- _Required action_: Find every line below where the string "Description" shows up, and copy those lines.

+-------+

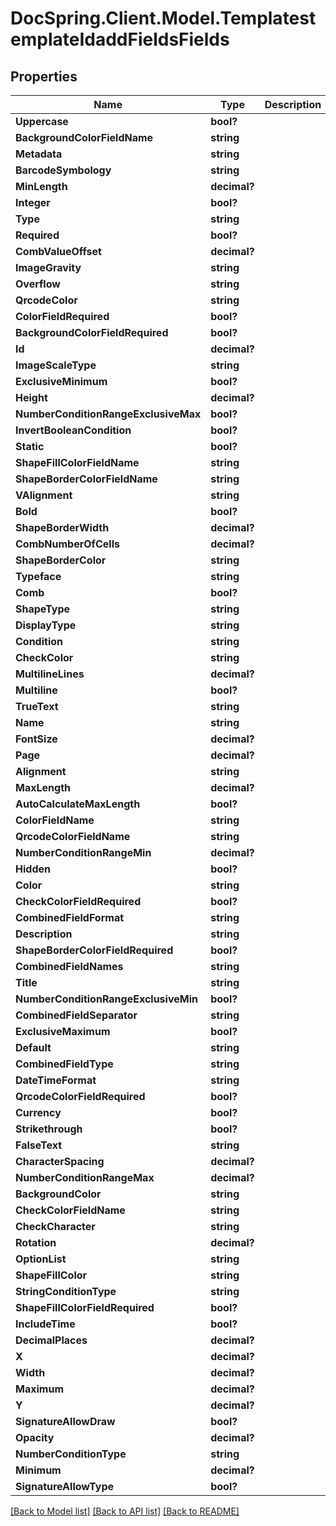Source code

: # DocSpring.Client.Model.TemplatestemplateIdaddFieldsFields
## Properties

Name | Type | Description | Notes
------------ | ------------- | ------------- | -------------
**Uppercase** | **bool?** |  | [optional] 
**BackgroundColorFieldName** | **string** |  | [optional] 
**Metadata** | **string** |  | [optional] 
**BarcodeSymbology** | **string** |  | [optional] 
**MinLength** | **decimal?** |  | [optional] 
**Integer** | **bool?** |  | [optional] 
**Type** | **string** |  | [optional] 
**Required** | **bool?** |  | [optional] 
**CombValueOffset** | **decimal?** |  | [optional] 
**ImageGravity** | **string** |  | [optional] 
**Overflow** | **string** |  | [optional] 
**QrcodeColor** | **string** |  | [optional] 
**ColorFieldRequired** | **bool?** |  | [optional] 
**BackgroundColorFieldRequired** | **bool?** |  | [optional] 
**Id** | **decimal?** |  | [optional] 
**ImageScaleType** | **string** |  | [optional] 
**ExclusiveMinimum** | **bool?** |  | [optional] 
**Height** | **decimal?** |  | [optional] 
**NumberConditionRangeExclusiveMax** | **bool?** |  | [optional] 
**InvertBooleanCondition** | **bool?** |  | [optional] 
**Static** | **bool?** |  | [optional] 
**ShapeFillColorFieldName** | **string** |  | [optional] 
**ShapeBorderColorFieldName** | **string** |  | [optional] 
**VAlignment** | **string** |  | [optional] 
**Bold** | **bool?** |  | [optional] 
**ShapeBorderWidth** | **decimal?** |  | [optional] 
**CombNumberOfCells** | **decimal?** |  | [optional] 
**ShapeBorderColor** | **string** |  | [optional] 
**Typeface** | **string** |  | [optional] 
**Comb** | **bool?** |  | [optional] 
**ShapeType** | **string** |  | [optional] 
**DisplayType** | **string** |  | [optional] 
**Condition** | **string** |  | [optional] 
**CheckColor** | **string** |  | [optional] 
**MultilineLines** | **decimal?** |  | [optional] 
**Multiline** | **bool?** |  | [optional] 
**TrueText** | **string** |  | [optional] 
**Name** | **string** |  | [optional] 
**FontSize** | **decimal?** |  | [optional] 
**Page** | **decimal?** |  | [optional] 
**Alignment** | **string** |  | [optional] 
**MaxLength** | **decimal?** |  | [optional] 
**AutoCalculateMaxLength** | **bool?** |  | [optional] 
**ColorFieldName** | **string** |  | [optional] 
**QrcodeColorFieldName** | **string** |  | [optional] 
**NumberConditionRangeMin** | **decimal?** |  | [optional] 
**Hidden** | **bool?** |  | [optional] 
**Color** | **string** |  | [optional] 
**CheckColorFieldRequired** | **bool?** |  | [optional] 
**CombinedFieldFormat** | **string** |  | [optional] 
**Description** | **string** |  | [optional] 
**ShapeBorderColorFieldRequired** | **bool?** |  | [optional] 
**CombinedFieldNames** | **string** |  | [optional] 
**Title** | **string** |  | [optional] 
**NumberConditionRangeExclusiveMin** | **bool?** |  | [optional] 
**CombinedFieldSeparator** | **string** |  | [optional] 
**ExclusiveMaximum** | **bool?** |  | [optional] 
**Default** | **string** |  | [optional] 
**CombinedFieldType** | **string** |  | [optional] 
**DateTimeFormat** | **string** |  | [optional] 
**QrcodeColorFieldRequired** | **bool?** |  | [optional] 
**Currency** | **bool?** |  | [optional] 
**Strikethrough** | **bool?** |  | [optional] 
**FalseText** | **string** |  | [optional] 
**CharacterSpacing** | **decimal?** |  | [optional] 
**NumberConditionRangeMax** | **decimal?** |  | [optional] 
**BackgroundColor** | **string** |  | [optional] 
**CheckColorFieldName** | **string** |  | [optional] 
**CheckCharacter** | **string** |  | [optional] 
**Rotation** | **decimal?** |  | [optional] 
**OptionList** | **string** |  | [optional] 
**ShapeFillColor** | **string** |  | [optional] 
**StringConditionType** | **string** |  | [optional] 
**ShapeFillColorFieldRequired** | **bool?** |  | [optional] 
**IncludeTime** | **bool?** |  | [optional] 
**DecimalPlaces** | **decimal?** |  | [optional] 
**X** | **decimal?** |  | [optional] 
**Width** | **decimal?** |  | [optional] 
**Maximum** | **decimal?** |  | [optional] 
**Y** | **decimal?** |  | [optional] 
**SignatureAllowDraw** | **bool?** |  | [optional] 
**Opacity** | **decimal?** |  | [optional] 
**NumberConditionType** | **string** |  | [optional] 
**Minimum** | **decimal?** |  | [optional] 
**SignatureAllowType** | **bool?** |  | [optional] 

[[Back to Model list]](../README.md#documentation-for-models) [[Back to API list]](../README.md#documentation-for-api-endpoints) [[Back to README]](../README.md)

+-------+

- _Response to this task_:
Name | Type | Description | Notes
**Description** | **string** |  | [optional] 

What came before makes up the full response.